Apesar da movimentação já existente no estado, o
especialista classifica a atuação das facções criminosas como recente e
destaca, como contrapartida, a ação integrada da segurança pública para
combater e impedir a expansão.
"O fato é que isso ainda é embrionário, e as
forças de segurança estão trabalhando integradas, com foco nas ações de
inteligência para prospectar cenários e mapear riscos. Além das intervenções
investigativas realizadas pela Polícia Judiciária com objetivo de prender
lideranças e apreender bens financeiros, enfraquecendo o poder desses grupos.
Enfim, a estamos utilizando todos os recursos para dar o enfrentamento
necessário a essa problemática", detalhou.
O policial civil também ressaltou a necessidade da
intervenção de outras áreas da sociedade no combate às facções, como as
entidades não governamentais, a escola e a Justiça. Mas enfatizou a necessidade
do cuidado, sobretudo com os jovens.
"Eu sou pai e tenho um filho de 13 anos e uma
filha de 14 anos, e minha orientação é que não façam esses gestos, não escutem
músicas que façam apologia ao crime, e não frequentem locais onde exista
incidência de grupos armados.

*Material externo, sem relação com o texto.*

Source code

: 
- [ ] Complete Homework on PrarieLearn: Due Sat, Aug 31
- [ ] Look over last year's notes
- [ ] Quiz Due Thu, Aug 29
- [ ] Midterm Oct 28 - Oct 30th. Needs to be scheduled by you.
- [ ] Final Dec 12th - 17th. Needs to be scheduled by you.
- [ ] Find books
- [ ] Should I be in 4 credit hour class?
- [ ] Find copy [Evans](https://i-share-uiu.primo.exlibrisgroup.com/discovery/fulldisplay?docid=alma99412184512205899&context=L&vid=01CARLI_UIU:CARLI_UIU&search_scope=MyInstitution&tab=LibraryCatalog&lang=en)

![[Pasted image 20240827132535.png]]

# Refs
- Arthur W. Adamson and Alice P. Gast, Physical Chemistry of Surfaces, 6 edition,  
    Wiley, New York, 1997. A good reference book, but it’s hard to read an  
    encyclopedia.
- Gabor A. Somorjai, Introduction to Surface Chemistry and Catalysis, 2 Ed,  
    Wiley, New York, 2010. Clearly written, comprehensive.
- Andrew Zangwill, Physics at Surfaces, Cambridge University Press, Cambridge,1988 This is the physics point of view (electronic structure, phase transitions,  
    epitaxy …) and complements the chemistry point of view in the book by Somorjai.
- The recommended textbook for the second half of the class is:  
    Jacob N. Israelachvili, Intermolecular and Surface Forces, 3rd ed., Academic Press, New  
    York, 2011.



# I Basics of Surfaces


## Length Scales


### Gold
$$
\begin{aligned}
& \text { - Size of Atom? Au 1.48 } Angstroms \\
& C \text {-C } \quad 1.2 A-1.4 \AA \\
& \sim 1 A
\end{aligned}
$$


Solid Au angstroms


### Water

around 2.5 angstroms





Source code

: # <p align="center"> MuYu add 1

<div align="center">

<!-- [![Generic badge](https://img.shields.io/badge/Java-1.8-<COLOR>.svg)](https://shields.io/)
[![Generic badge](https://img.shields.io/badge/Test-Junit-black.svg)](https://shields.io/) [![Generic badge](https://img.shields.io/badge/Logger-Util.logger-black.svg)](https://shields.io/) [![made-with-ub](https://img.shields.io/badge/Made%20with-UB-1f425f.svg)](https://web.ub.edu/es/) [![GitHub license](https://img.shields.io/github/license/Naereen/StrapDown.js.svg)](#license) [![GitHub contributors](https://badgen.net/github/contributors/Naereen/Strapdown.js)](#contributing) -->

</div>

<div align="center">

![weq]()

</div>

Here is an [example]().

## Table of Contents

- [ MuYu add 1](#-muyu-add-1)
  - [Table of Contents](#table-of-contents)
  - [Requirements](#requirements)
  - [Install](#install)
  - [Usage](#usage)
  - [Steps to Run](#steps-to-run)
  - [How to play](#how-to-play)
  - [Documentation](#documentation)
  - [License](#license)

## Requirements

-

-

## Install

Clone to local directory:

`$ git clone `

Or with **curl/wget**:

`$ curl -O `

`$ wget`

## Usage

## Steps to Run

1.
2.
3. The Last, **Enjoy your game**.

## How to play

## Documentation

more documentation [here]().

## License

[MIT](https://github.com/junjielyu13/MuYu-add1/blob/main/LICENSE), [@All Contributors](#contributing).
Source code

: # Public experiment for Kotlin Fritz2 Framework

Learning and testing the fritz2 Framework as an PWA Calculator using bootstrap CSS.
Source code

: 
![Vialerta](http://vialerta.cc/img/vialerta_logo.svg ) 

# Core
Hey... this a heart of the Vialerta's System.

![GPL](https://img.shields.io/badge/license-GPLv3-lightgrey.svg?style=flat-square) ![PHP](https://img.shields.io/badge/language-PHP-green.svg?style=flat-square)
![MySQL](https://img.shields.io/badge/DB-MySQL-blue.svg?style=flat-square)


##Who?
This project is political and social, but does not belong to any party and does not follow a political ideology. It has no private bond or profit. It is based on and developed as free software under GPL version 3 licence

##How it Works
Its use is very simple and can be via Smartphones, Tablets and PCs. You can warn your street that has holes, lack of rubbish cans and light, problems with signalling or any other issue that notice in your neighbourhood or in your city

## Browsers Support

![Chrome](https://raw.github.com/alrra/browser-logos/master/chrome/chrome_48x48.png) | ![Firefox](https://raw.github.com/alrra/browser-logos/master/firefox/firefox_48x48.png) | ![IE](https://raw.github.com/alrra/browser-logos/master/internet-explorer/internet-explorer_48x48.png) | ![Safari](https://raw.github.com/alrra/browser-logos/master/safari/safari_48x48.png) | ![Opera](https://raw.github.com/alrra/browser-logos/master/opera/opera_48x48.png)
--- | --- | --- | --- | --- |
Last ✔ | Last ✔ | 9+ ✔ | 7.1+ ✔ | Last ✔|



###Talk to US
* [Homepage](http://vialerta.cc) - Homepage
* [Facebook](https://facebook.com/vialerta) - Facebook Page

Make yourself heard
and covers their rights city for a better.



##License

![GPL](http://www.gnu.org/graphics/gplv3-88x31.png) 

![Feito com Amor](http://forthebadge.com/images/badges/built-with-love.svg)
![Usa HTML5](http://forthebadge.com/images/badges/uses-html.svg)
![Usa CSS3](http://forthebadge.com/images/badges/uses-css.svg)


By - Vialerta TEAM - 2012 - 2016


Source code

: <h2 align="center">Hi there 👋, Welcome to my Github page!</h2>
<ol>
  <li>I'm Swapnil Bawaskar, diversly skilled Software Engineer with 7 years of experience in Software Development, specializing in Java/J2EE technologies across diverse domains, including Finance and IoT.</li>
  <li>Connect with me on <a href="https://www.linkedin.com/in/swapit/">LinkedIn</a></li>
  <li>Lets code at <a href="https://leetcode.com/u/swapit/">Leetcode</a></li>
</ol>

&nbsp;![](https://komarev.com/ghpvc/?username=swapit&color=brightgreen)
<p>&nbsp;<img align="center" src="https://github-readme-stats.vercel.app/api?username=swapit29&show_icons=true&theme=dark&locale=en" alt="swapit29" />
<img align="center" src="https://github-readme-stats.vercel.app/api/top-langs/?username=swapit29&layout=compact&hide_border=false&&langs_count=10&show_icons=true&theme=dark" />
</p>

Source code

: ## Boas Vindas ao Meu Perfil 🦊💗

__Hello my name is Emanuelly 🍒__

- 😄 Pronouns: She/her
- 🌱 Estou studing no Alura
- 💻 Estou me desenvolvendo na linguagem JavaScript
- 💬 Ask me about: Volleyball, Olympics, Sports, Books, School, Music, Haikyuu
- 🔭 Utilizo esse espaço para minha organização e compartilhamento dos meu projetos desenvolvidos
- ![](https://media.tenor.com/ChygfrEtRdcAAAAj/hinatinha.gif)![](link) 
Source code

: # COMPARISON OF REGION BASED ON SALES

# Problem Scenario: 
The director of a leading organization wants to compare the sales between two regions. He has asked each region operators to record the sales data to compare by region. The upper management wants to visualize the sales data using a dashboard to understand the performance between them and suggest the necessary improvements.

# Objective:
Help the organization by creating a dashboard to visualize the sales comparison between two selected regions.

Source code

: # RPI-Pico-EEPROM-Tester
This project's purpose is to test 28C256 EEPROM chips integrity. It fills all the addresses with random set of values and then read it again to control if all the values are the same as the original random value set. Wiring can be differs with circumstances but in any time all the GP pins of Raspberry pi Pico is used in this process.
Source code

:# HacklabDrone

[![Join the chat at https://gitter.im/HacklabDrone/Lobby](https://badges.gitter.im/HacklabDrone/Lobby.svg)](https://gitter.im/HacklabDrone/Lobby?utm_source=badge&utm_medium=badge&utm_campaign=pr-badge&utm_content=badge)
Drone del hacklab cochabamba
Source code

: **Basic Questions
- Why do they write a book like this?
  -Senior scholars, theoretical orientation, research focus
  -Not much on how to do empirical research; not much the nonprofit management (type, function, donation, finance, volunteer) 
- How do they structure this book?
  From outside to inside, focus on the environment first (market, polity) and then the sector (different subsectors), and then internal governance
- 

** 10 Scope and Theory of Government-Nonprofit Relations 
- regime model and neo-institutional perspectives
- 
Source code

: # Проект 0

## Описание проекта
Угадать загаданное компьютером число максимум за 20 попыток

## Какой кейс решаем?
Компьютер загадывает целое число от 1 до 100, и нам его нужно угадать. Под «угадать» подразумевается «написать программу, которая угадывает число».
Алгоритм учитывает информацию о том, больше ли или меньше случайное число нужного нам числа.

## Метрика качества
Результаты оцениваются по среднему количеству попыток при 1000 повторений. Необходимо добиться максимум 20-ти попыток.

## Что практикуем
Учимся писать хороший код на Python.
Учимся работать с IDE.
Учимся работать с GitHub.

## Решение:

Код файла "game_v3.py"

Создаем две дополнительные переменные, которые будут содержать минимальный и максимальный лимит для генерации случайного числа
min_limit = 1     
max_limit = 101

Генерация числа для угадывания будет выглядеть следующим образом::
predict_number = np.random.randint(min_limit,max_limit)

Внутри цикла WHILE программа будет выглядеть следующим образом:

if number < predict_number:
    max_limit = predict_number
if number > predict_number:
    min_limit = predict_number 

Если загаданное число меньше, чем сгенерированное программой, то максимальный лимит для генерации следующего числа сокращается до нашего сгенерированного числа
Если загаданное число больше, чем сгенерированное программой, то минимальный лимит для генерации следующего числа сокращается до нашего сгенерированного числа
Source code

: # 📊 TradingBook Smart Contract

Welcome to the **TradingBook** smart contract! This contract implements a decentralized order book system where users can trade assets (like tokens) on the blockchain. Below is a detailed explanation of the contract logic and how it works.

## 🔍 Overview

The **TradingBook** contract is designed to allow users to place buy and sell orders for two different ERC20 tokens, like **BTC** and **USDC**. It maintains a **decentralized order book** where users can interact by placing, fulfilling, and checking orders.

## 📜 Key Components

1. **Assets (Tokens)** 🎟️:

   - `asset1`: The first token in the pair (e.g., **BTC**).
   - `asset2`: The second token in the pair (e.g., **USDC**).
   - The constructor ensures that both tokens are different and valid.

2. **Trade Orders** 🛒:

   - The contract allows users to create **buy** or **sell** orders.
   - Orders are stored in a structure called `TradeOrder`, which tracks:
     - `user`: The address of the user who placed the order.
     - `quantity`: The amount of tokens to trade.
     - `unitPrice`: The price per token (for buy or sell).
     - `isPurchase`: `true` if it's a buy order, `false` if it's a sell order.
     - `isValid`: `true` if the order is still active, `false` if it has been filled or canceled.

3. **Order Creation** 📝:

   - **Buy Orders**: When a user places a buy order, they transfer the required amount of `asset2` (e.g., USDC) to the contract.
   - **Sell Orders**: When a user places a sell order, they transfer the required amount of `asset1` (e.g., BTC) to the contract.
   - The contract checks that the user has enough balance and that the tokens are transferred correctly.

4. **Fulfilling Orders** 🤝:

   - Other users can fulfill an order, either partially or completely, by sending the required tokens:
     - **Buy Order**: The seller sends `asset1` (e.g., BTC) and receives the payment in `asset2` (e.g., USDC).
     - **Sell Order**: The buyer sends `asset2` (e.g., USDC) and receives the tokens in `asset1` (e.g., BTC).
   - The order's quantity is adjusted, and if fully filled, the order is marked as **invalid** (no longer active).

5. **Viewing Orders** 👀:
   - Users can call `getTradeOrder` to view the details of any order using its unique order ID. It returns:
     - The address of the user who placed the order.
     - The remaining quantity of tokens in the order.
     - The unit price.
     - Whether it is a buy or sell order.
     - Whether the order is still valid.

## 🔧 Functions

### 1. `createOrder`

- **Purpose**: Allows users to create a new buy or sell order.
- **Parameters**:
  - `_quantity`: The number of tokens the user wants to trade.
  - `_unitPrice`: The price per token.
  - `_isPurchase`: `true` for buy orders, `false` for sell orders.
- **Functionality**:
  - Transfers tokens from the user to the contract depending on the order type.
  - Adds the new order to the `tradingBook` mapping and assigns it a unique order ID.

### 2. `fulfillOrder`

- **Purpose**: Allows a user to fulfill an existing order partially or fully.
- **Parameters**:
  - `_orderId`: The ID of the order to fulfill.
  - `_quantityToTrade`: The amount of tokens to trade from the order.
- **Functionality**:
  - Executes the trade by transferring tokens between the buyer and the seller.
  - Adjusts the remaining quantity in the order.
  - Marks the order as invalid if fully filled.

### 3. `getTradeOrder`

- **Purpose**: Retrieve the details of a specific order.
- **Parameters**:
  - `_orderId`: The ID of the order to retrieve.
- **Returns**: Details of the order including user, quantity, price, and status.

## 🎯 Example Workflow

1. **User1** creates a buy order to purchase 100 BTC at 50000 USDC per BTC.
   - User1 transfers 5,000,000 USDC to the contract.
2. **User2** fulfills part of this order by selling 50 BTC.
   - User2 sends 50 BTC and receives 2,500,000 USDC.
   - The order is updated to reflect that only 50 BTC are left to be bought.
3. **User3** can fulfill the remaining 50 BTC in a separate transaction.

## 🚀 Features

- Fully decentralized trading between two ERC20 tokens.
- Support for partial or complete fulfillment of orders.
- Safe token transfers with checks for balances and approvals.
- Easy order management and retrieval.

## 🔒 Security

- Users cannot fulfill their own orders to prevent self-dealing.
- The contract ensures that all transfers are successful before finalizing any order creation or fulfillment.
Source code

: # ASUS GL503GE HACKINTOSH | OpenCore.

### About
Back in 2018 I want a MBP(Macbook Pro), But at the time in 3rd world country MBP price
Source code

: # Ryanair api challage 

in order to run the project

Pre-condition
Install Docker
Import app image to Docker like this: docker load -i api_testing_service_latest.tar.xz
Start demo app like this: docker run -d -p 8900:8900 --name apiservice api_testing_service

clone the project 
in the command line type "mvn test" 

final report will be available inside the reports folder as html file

É o óbvio e é uma realidade, precisamos olhar
para além e perceber que essa situação precisa ser encarada de frente",
pontuou.
<><> O que diz a Secretaria da Segurança Pública
Em nota, a Secretaria da Segurança Pública da Bahia
(SSP-BA) informou que tem ampliado o combate às facções no estado desde 2024, e
citou prisões ocorridas ao longo do ano relacionadas às investigações.
"A Secretaria da Segurança Pública destaca que ampliou o
combate às facções em 2024. Noventa e quatro líderes foram alcançados, entre
eles 22 que faziam parte do Baralho do Crime. Acrescenta também que 86 fuzis (número
recorde) foram apreendidos, impactando diretamente na redução das mortes
violentas em todo o estado. Por fim, a SSP reitera o compromisso do combate
incansável contras os grupos criminosos, em 2025".